Microfluidics and Nanofluidics

, Volume 16, Issue 5, pp 941–963

Microfluidic platforms for discovery and detection of molecular biomarkers

  • Lien-Yu Hung
  • Hui-Wen Wu
  • Kuangwen Hsieh
  • Gwo-Bin Lee
Research Paper


Microfluidics has emerged as a promising platform for discovery and detection of molecular biomarkers recently. With this approach, the discovery of these biomarkers could be more efficient in time and consumes less samples and reagents. Furthermore, the entire discovery process could be automated since all the functional microfluidic devices such as micropumps and microvalves could be integrated on a single chip. Similarly, the detection of the discovered molecular biomarkers is also promising. Detection of nucleic acid biomarkers, protein biomarkers, and metabolite biomarkers has been demonstrated on microfluidic platforms recently.
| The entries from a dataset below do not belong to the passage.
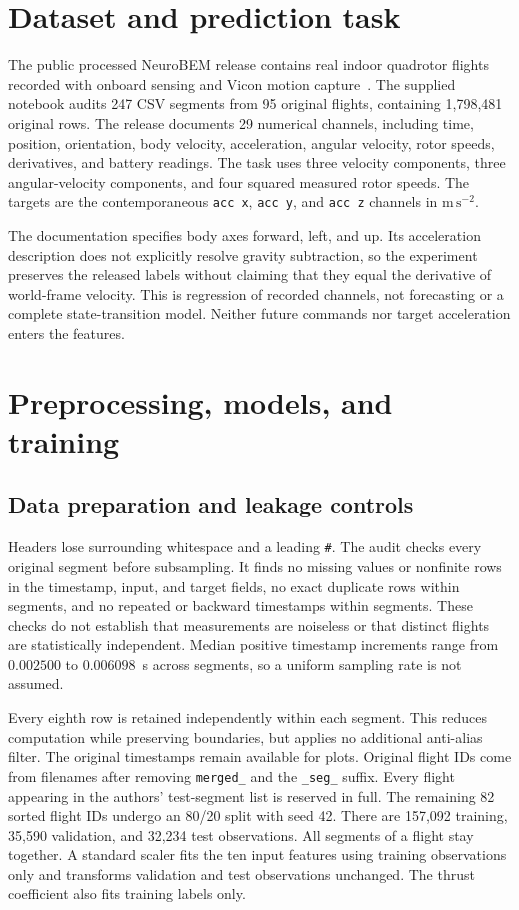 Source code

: \documentclass[10pt,letterpaper]{article}
\newcommand{\unit}{\ensuremath{\mathrm{m\,s^{-2}}}}
\begin{document}
\section{Dataset and prediction task}
The public processed NeuroBEM release contains real indoor quadrotor flights recorded with onboard sensing and Vicon motion capture~\cite{neurobemdata}. The supplied notebook audits 247 CSV segments from 95 original flights, containing 1,798,481 original rows. The release documents 29 numerical channels, including time, position, orientation, body velocity, acceleration, angular velocity, rotor speeds, derivatives, and battery readings. The task uses three velocity components, three angular-velocity components, and four squared measured rotor speeds. The targets are the contemporaneous \texttt{acc x}, \texttt{acc y}, and \texttt{acc z} channels in \unit.

The documentation specifies body axes forward, left, and up. Its acceleration description does not explicitly resolve gravity subtraction, so the experiment preserves the released labels without claiming that they equal the derivative of world-frame velocity. This is regression of recorded channels, not forecasting or a complete state-transition model. Neither future commands nor target acceleration enters the features.

\clearpage
\section{Preprocessing, models, and training}
\subsection{Data preparation and leakage controls}
Headers lose surrounding whitespace and a leading \texttt{\#}. The audit checks every original segment before subsampling. It finds no missing values or nonfinite rows in the timestamp, input, and target fields, no exact duplicate rows within segments, and no repeated or backward timestamps within segments. These checks do not establish that measurements are noiseless or that distinct flights are statistically independent. Median positive timestamp increments range from $0.002500$ to $0.006098$~s across segments, so a uniform sampling rate is not assumed.

Every eighth row is retained independently within each segment. This reduces computation while preserving boundaries, but applies no additional anti-alias filter. The original timestamps remain available for plots. Original flight IDs come from filenames after removing \texttt{merged\_} and the \texttt{\_seg\_} suffix. Every flight appearing in the authors' test-segment list is reserved in full. The remaining 82 sorted flight IDs undergo an 80/20 split with seed 42. There are 157,092 training, 35,590 validation, and 32,234 test observations. All segments of a flight stay together. A standard scaler fits the ten input features using training observations only and transforms validation and test observations unchanged. The thrust coefficient also fits training labels only.
\end{document}
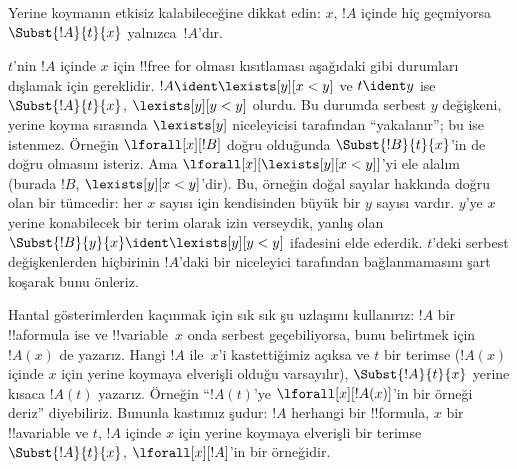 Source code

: \documentclass[../../../include/open-logic-section]{subfiles}
\begin{document}
\begin{explain}
Yerine koymanın etkisiz kalabileceğine dikkat edin: $x$, $!A$ içinde
hiç geçmiyorsa $\Subst{!A}{t}{x}$ yalnızca~$!A$'dır.

$t$'nin $!A$ içinde $x$ için !!{free for} olması kısıtlaması aşağıdaki
gibi durumları dışlamak için gereklidir. $!A \ident \lexists[y][x < y]$
ve $t \ident y$ ise $\Subst{!A}{t}{x}$, $\lexists[y][y < y]$ olurdu. Bu
durumda serbest $y$ değişkeni, yerine koyma sırasında $\lexists[y]$
niceleyicisi tarafından ``yakalanır''; bu ise istenmez. Örneğin
$\lforall[x][!B]$ doğru olduğunda $\Subst{!B}{t}{x}$'in de doğru
olmasını isteriz. Ama $\lforall[x][\lexists[y][x < y]]$'yi ele alalım
(burada $!B$, $\lexists[y][x < y]$'dir). Bu, örneğin doğal sayılar
hakkında doğru olan bir tümcedir: her $x$ sayısı için kendisinden büyük
bir $y$ sayısı vardır. $y$'ye $x$ yerine konabilecek bir terim olarak
izin verseydik, yanlış olan $\Subst{!B}{y}{x} \ident \lexists[y][y < y]$
ifadesini elde ederdik. $t$'deki serbest değişkenlerden hiçbirinin
$!A$'daki bir niceleyici tarafından bağlanmamasını şart koşarak bunu
önleriz.
\end{explain}

Hantal gösterimlerden kaçınmak için sık sık şu uzlaşımı kullanırız:
$!A$ bir !!a{formula} ise ve !!{variable}~$x$ onda serbest geçebiliyorsa,
bunu belirtmek için~$!A(x)$ de yazarız. Hangi $!A$ ile~$x$'i
kastettiğimiz açıksa ve $t$ bir terimse ($!A(x)$ içinde $x$ için yerine
koymaya elverişli olduğu varsayılır), $\Subst{!A}{t}{x}$ yerine kısaca
$!A(t)$ yazarız. Örneğin ``$!A(t)$'ye $\lforall[x][!A(x)]$'in bir
örneği deriz'' diyebiliriz. Bununla kastımız şudur: $!A$ herhangi bir
!!{formula}, $x$ bir !!a{variable} ve $t$, $!A$ içinde $x$ için yerine
koymaya elverişli bir terimse $\Subst{!A}{t}{x}$,
$\lforall[x][!A]$'in bir örneğidir.
\end{document}
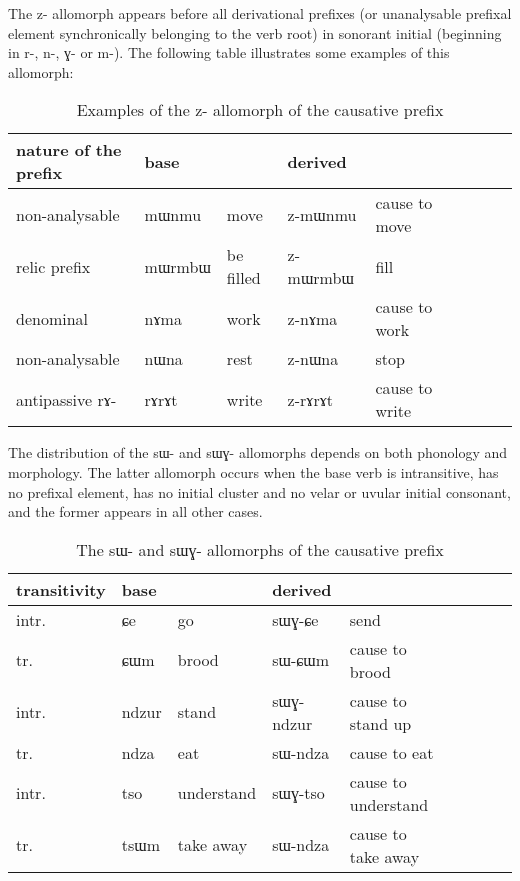 \documentclass[oldfontcommands,oneside,a4paper,11pt]{memoir}
\newcommand{\ipa}[1]{{\phon #1}} %
\begin{document}
The \ipa{z-} allomorph appears before all derivational prefixes (or unanalysable prefixal element synchronically belonging to the verb root) in sonorant initial (beginning in \ipa{r-}, \ipa{n-}, \ipa{ɣ-} or \ipa{m-}). The following table illustrates some examples of this allomorph:

\begin{table}[H]
\caption{Examples of the \ipa{z}- allomorph of the causative prefix}\label{tab:causative.z}
\begin{tabular}{lllllllll} \toprule
nature of the prefix & base  & &derived  \\
\midrule
non-analysable &  \ipa{mɯnmu} &move& \ipa{z-mɯnmu} &cause to move\\
relic prefix &  \ipa{mɯrmbɯ} &be filled& \ipa{z-mɯrmbɯ} &fill\\
denominal &  \ipa{nɤma} &work& \ipa{z-nɤma} &cause to work\\
non-analysable &  \ipa{nɯna} &rest& \ipa{z-nɯna} &stop\\
antipassive \ipa{rɤ-} &  \ipa{rɤrɤt} &write& \ipa{z-rɤrɤt} &cause to write\\

\bottomrule
\end{tabular}
\end{table}

The distribution of the \ipa{sɯ-} and \ipa{sɯɣ-} allomorphs depends on both phonology and morphology. The   latter allomorph occurs when the base verb is intransitive, has no  prefixal element, has no initial cluster and no velar or uvular initial consonant, and the former appears in all other cases.
\begin{table}[H]
\caption{The \ipa{sɯ}- and  \ipa{sɯɣ-} allomorphs of the causative prefix}\label{tab:causative.sW}
\begin{tabular}{lllllllll} \toprule
 transitivity & base & & derived & \\
 \midrule
 intr. & \ipa{ɕe} & go & \ipa{sɯɣ-ɕe} & send \\
  tr. & \ipa{ɕɯm} & brood & \ipa{sɯ-ɕɯm} & cause to brood \\
  intr. & \ipa{ndzur} & stand & \ipa{sɯɣ-ndzur} & cause to stand up \\
  tr. & \ipa{ndza} & eat & \ipa{sɯ-ndza} & cause to eat \\ 
    intr. & \ipa{tso} & understand & \ipa{sɯɣ-tso} & cause to understand \\
  tr. & \ipa{tsɯm} & take away & \ipa{sɯ-ndza} & cause to take away \\ 
 \bottomrule
\end{tabular}
\end{table}
 
\end{document}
When compared with their large-scale counterparts, the miniature system can perform the detection of these biomarkers within less analysis time while a multiplexed detection scheme could be easily achieved. Furthermore, the entire detection process could be automated on the single chip as well. This review paper is therefore to review the recent development of microfluidic devices and systems for the discovery and detection of the molecular biomarker. Techniques for biomarker discovery, verification, and detection that have been adapted into microfluidics were first reviewed, and their advantages were highlighted. The new approach of biomarker screening based on in vitro-generated affinity reagents such as nucleic acid aptamers and peptide affinity reagents was then reviewed. Finally, in the biomarker detection section, this review placed a special emphasis on commercialized microfluidic-based diagnostics for molecular biomarkers.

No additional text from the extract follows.